BANGGAI LAUT, CARDINALNews.co.id – (02/04/2026). Diperkirakan hampir setengah dari total sekitar 50 kapal purse seine atau kapal penangkap ikan di wilayah Banggai Laut belum tertib dalam pengurusan Surat Persetujuan Berlayar (SPB). Kondisi ini menimbulkan keprihatinan, mengingat pentingnya kepatuhan administrasi bagi pelaku usaha perikanan.
Ironisnya, di tengah tuntutan agar nelayan dan pelaku usaha taat aturan, proses pengurusan SPB kapal penangkap ikan justru diduga belum berjalan sesuai prosedur.
Berdasarkan hasil penelusuran media, pengurusan dokumen tersebut kerap diwakili oleh jasa perorangan, bahkan satu orang dapat menangani lebih dari satu kapal sekaligus.
Menanggapi hal tersebut, pihak Syahbandar UPP Kelas II Banggai menyampaikan bahwa penerbitan SPB hanya dilakukan untuk kapal yang telah memiliki dokumen Surat Laik Operasi (SLO).
“Kami hanya menerbitkan SPB bagi kapal penangkap ikan yang dokumen SLO-nya lengkap.

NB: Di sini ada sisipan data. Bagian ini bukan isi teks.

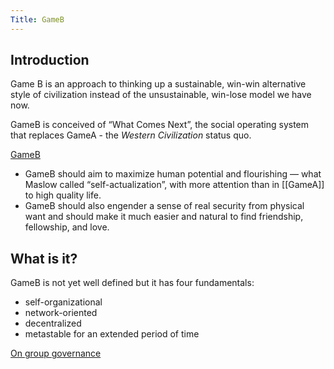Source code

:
 ```yaml
---
Title: GameB
---
```


## Introduction 

Game B is an approach to thinking up a sustainable, win-win alternative style of civilization instead of the unsustainable, win-lose model we have now.

GameB is conceived of “What Comes Next”, the social operating system that replaces GameA - the *Western Civilization* status quo.

[GameB](https://medium.com/@memetic007/a-journey-to-gameb-4fb13772bcf3) 

- GameB should aim to maximize human potential and flourishing — what Maslow called “self-actualization”, with more attention than in [[GameA]] to high quality life.
- GameB should also engender a sense of real security from physical want and should make it much easier and natural to find friendship, fellowship, and love.

## What is it?
GameB is not yet well defined but it has four fundamentals:
- self-organizational
- network-oriented
- decentralized
- metastable for an extended period of time

[On group governance](http://www.magic-flight.com/pub/uvsm_1/sgrp_small_group_2.pdf) 
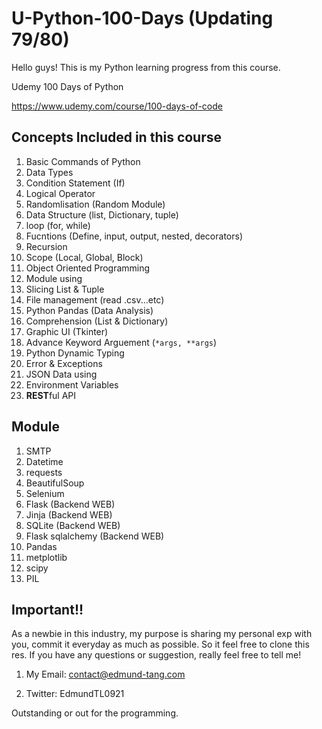 # U-Python-100-Days (Updating 79/80)

Hello guys! This is my Python learning progress from this course.

Udemy 100 Days of Python

https://www.udemy.com/course/100-days-of-code


## Concepts Included in this course

1. Basic Commands of Python
2. Data Types
3. Condition Statement (If)
4. Logical Operator
5. Randomlisation (Random Module)
6. Data Structure (list, Dictionary, tuple)
7. loop (for, while)
8. Fucntions (Define, input, output, nested, decorators)
9. Recursion
10. Scope (Local, Global, Block)
11. Object Oriented Programming
12. Module using
13. Slicing List & Tuple
14. File management (read .csv...etc)
15. Python Pandas (Data Analysis)
16. Comprehension (List & Dictionary)
17. Graphic UI (Tkinter)
18. Advance Keyword Arguement (```*args, **args```)
19. Python Dynamic Typing
20. Error & Exceptions
21. JSON Data using
22. Environment Variables
23. **REST**ful API

## Module 

1. SMTP
2. Datetime
3. requests
4. BeautifulSoup
5. Selenium
6. Flask (Backend WEB)
7. Jinja (Backend WEB)
8. SQLite (Backend WEB)
9. Flask sqlalchemy (Backend WEB)
10. Pandas
11. metplotlib
12. scipy
13. PIL


## Important!! 
As a newbie in this industry, my purpose is sharing my personal exp with you, commit it everyday as much as possible. So it feel free to clone this res.
If you have any questions or suggestion, really feel free to tell me!
1. My Email: contact@edmund-tang.com

2. Twitter: EdmundTL0921

Outstanding or out for the programming.
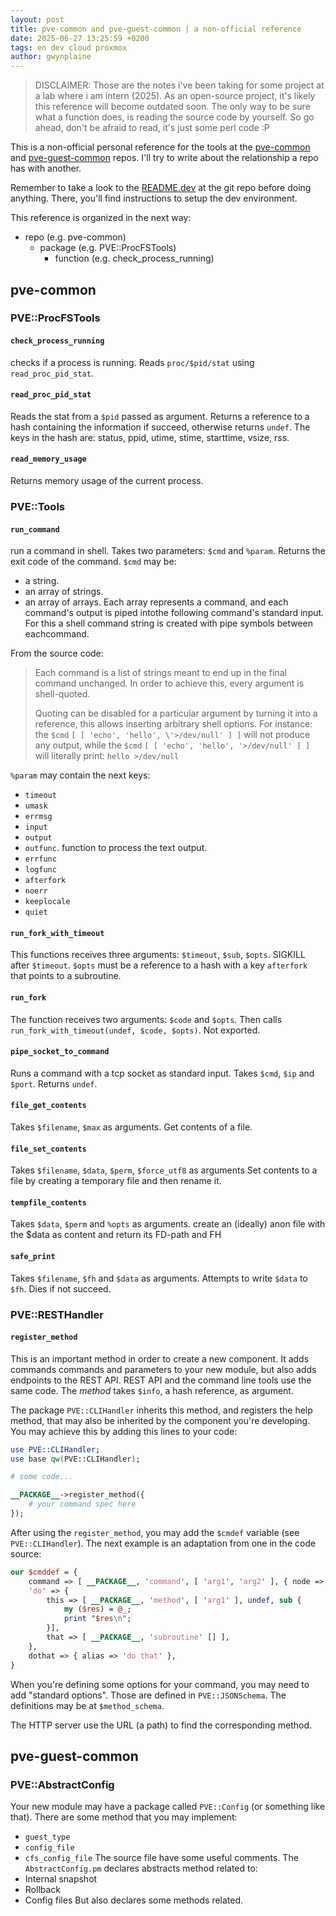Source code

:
 ```yaml
---
layout: post
title: pve-common and pve-guest-common | a non-official reference
date: 2025-06-27 13:25:59 +0200
tags: en dev cloud proxmox
author: gwynplaine
---
```


> DISCLAIMER: Those are the notes i've been taking for some project at a lab where
> i am intern (2025). As an open-source project, it's likely this reference will 
> become outdated soon. The only way to be sure what a function does, is reading 
> the source code by yourself. So go ahead, don't be afraid to read, it's just 
> some perl code :P 

This is a non-official personal reference for the tools at the [pve-common](https://git.proxmox.com/?p=pve-common.git) and [pve-guest-common](https://git.proxmox.com/?p=pve-guest-common.git) repos. 
I'll try to write about the relationship a repo has with another.

Remember to take a look to the [README.dev](https://git.proxmox.com/?p=pve-common.git;a=blob_plain;f=README.dev;hb=HEAD) at the git repo before doing anything. There, you'll find instructions to setup the dev environment.

This reference is organized in the next way:
+ repo (e.g. pve-common)
    + package (e.g. PVE::ProcFSTools)
        + function (e.g. check_process_running)

## pve-common
### PVE::ProcFSTools
#### `check_process_running`
checks if a process is running. Reads `proc/$pid/stat` using `read_proc_pid_stat`.

#### `read_proc_pid_stat`
Reads the stat from a `$pid` passed as argument. Returns a reference to a hash containing the information if succeed, otherwise returns `undef`. The keys in the hash are: status, ppid, utime, stime, starttime, vsize, rss.

#### `read_memory_usage`
Returns memory usage of the current process. 

### PVE::Tools
#### `run_command`
run a command in shell. Takes two parameters: `$cmd` and `%param`. Returns the exit code of the command.
`$cmd` may be:
+ a string.
+ an array of strings.
+ an array of arrays. Each array represents a command, and each command's output is piped intothe following command's standard input. For this a shell command string is created with pipe symbols between eachcommand.

From the source code:
> Each command is a list of strings meant to end up in the final command unchanged. In order to achieve this, every argument is shell-quoted.
> 
> Quoting can be disabled for a particular argument by turning it into a reference, this allows inserting arbitrary shell options.
> For instance: the `$cmd` `[ [ 'echo', 'hello', \'>/dev/null' ] ]` will not produce any output, while the `$cmd` `[ [ 'echo', 'hello', '>/dev/null' ] ]` will literally print: `hello >/dev/null`


`%param` may contain the next keys:
+ `timeout`
+ `umask`
+ `errmsg`
+ `input`
+ `output`
+ `outfunc`. function to process the text output.
+ `errfunc`
+ `logfunc`
+ `afterfork`
+ `noerr`
+ `keeplocale`
+ `quiet`
#### `run_fork_with_timeout`
This functions receives three arguments: `$timeout`, `$sub`, `$opts`.
SIGKILL after `$timeout`.  `$opts` must be a reference to a hash with a key `afterfork` that points to a subroutine.

#### `run_fork`
The function receives two arguments: `$code` and `$opts`. Then calls `run_fork_with_timeout(undef, $code, $opts)`. Not exported.

#### `pipe_socket_to_command`
Runs a command with a tcp socket as standard input. Takes `$cmd`, `$ip` and `$port`. Returns `undef`.

#### `file_get_contents`
Takes `$filename`, `$max` as arguments. Get contents of a file.

#### `file_set_contents`
Takes `$filename`, `$data`, `$perm`, `$force_utf8` as arguments
Set contents to a file by creating a temporary file and then rename it.

#### `tempfile_contents`
Takes `$data`, `$perm` and `%opts` as arguments.
create an (ideally) anon file with the $data as content and return its FD-path and FH

#### `safe_print`
Takes `$filename`, `$fh` and `$data` as arguments. Attempts to write `$data` to `$fh`. Dies if not succeed.

### PVE::RESTHandler
#### `register_method`
This is an important method in order to create a new component. It adds commands commands and parameters to your new module, but also adds endpoints to the REST API. REST API and the command line tools use the same code. The _method_ takes `$info`, a hash reference, as argument. 

The package `PVE::CLIHandler` inherits this method, and registers the help method, that may also be inherited by the component you're developing. You may achieve this by adding this lines to your code:
```perl
use PVE::CLIHandler;
use base qw(PVE::CLIHandler);

# some code...

__PACKAGE__->register_method({
	# your command spec here
});
```

After using the `register_method`, you may add the `$cmdef` variable (see `PVE::CLIHandler`).  The next example is an adaptation from one in the code source:
```perl
our $cmddef = {
    command => [ __PACKAGE__, 'command', [ 'arg1', 'arg2' ], { node => $nodename } ],
    'do' => {
        this => [ __PACKAGE__, 'method', [ 'arg1' ], undef, sub {
            my ($res) = @_;
            print "$res\n";
        }],
        that => [ __PACKAGE__, 'subroutine' [] ],
    },
    dothat => { alias => 'do that' },
}
```

When you're defining some options for your command, you may need to add "standard options". Those are defined in `PVE::JSONSchema`. The definitions may be at `$method_schema`.

The HTTP server use the URL (a path) to find the corresponding method.


## pve-guest-common

### PVE::AbstractConfig
Your new module may have a package called `PVE::Config` (or something like that). There are some method that you may implement:
+ `guest_type`
+ `config_file`
+ `cfs_config_file`
The source file have some useful comments.
The `AbstractConfig.pm` declares abstracts method related to:
+ Internal snapshot
+ Rollback
+ Config files
But also declares some methods related.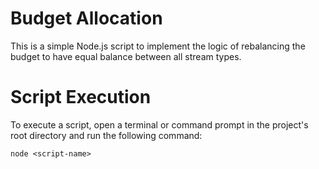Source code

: # Budget Allocation

This is a simple Node.js script to implement the logic of rebalancing the budget to have equal balance between all stream types.

# Script Execution

To execute a script, open a terminal or command prompt in the project's root directory and run the following command:

```shell
node <script-name>
```
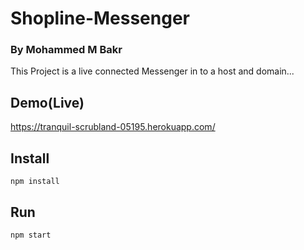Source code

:# Shopline-Messenger
### By Mohammed M Bakr

This Project is a live connected Messenger in to a host and domain...

## Demo(Live)
https://tranquil-scrubland-05195.herokuapp.com/

## Install
```node
npm install
```

## Run
```node
npm start
```
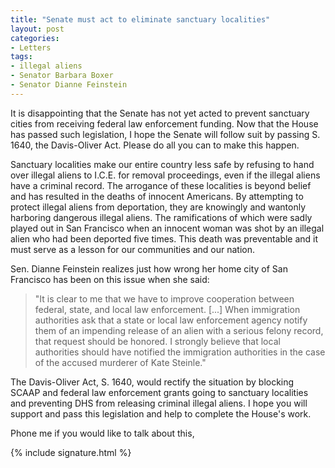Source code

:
 ```yaml
---
title: "Senate must act to eliminate sanctuary localities"
layout: post
categories:
- Letters
tags:
- illegal aliens
- Senator Barbara Boxer
- Senator Dianne Feinstein
---
```


It is disappointing that the Senate has not yet acted to prevent sanctuary cities from receiving federal law enforcement funding. Now that the House has passed such legislation, I hope the Senate will follow suit by passing S. 1640, the Davis-Oliver Act. Please do all you can to make this happen.

Sanctuary localities make our entire country less safe by refusing to hand over illegal aliens to I.C.E. for removal proceedings, even if the illegal aliens have a criminal record. The arrogance of these localities is beyond belief and has resulted in the deaths of innocent Americans. By attempting to protect illegal aliens from deportation, they are knowingly and wantonly harboring dangerous illegal aliens. The ramifications of which were sadly played out in San Francisco when an innocent woman was shot by an illegal alien who had been deported five times. This death was preventable and it must serve as a lesson for our communities and our nation.

Sen. Dianne Feinstein realizes just how wrong her home city of San Francisco has been on this issue when she said:

> "It is clear to me that we have to improve cooperation between federal, state, and local law enforcement. \[...\] When immigration authorities ask that a state or local law enforcement agency notify them of an impending release of an alien with a serious felony record, that request should be honored. I strongly believe that local authorities should have notified the immigration authorities in the case of the accused murderer of Kate Steinle."

The Davis-Oliver Act, S. 1640, would rectify the situation by blocking SCAAP and federal law enforcement grants going to sanctuary localities and preventing DHS from releasing criminal illegal aliens. I hope you will support and pass this legislation and help to complete the House's work.

Phone me if you would like to talk about this,

{% include signature.html %}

Dari data yang ada, jumlahnya diperkirakan hanya sekitar 20 hingga hampir 30 kapal,” ujar pihak syahbandar kepada media.
Ketidaktertiban dalam administrasi serta kelengkapan dokumen kapal penangkap ikan berpotensi dikategorikan sebagai pelanggaran, bahkan dapat mengarah pada praktik illegal fishing. Hal ini tentu menjadi perhatian serius bagi semua pihak, mengingat dampaknya terhadap pengelolaan sumber daya laut yang berkelanjutan.
Pemerintah diharapkan dapat meningkatkan pengawasan serta memperketat proses verifikasi dalam pengurusan dokumen administrasi kapal penangkap ikan di Kabupaten Banggai Laut.
Selain itu, sosialisasi kepada pelaku usaha juga dinilai penting agar mereka memahami tata cara dan mekanisme pengurusan dokumen kepemilikan kapal secara benar dan sesuai ketentuan yang berlaku.